One way to prove divergence is to compare the harmonic series with another divergent series, where each denominator is replaced with the next-largest power of two:

{\begin{aligned}&{}1+{\frac {1}{2}}+{\frac {1}{3}}+{\frac {1}{4}}+{\frac {1}{5}}+{\frac {1}{6}}+{\frac {1}{7}}+{\frac {1}{8}}+{\frac {1}{9}}+\cdots \\[12pt]>{}&1+{\frac {1}{2}}+{\frac {1}{4}}+{\frac {1}{4}}+{\frac {1}{8}}+{\frac {1}{8}}+{\frac {1}{8}}+{\frac {1}{8}}+{\frac {1}{16}}+\cdots \end{aligned}}

Each term of the harmonic series is greater than or equal to the corresponding term of the second series, and therefore the sum of the harmonic series must be greater than the sum of the second series. However, the sum of the second series is infinite:

{\begin{aligned}&{}1+\left({\frac {1}{2}}\right)+\left({\frac {1}{4}}+{\frac {1}{4}}\right)+\left({\frac {1}{8}}+{\frac {1}{8}}+{\frac {1}{8}}+{\frac {1}{8}}\right)+\left({\frac {1}{16}}+\cdots +{\frac {1}{16}}\right)+\cdots \\[12pt]={}&1+{\frac {1}{2}}+{\frac {1}{2}}+{\frac {1}{2}}+{\frac {1}{2}}+\cdots =\infty \end{aligned}}

It follows (by the comparison test) that the sum of the harmonic series must be infinite as well. More precisely, the comparison above proves that

\sum _{n=1}^{2^{k}}{\frac {1}{n}}\geq 1+{\frac {k}{2}}

for every positive integer $k$ .

This proof, proposed by Nicole Oresme in around 1350, is considered by many in the mathematical community to be a high point of medieval mathematics. :It is still a standard proof taught in mathematics classes today. Cauchy's condensation test is a generalization of this argument.

So what am I missing here?? --71.81.74.166 (talk) 23:21, 25 May 2017 (UTC)

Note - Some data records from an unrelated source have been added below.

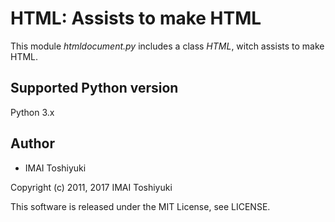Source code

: #  HTML: Assists to make HTML

This module *htmldocument.py* includes a class *HTML*, witch assists to make HTML.

## Supported Python version

Python 3.x

## Author

* IMAI Toshiyuki

Copyright (c) 2011, 2017 IMAI Toshiyuki

This software is released under the MIT License, see LICENSE.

You're not missing anything. The first sentence of the article says the series is divergent, i.e., is not equal to a finite number. Gap9551 (talk) 23:26, 25 May 2017 (UTC)

What is -1/12? --71.81.74.166 (talk) 23:31, 25 May 2017 (UTC)

Had you read as far as the second paragraph of the article, you would know the answer! --JBL (talk) 23:45, 25 May 2017 (UTC)

I would have assumed a result so ridiculous would say more about the way it was derived (like there might be something wrong somewhere). I find it interesting that there are methods which not only give absurd results, but also can be disproven so easily; and yet these methods are useful somehow? (though I'm certain there is nothing fundamentally wrong with these methods, as it would have been pointed out many years ago) But not being a mathematician, I guess I still don't really get what's going on here. (and I have read the second paragraph) Thanks and sorry I've wasted anyone's time--71.81.74.166 (talk) 00:03, 26 May 2017 (UTC)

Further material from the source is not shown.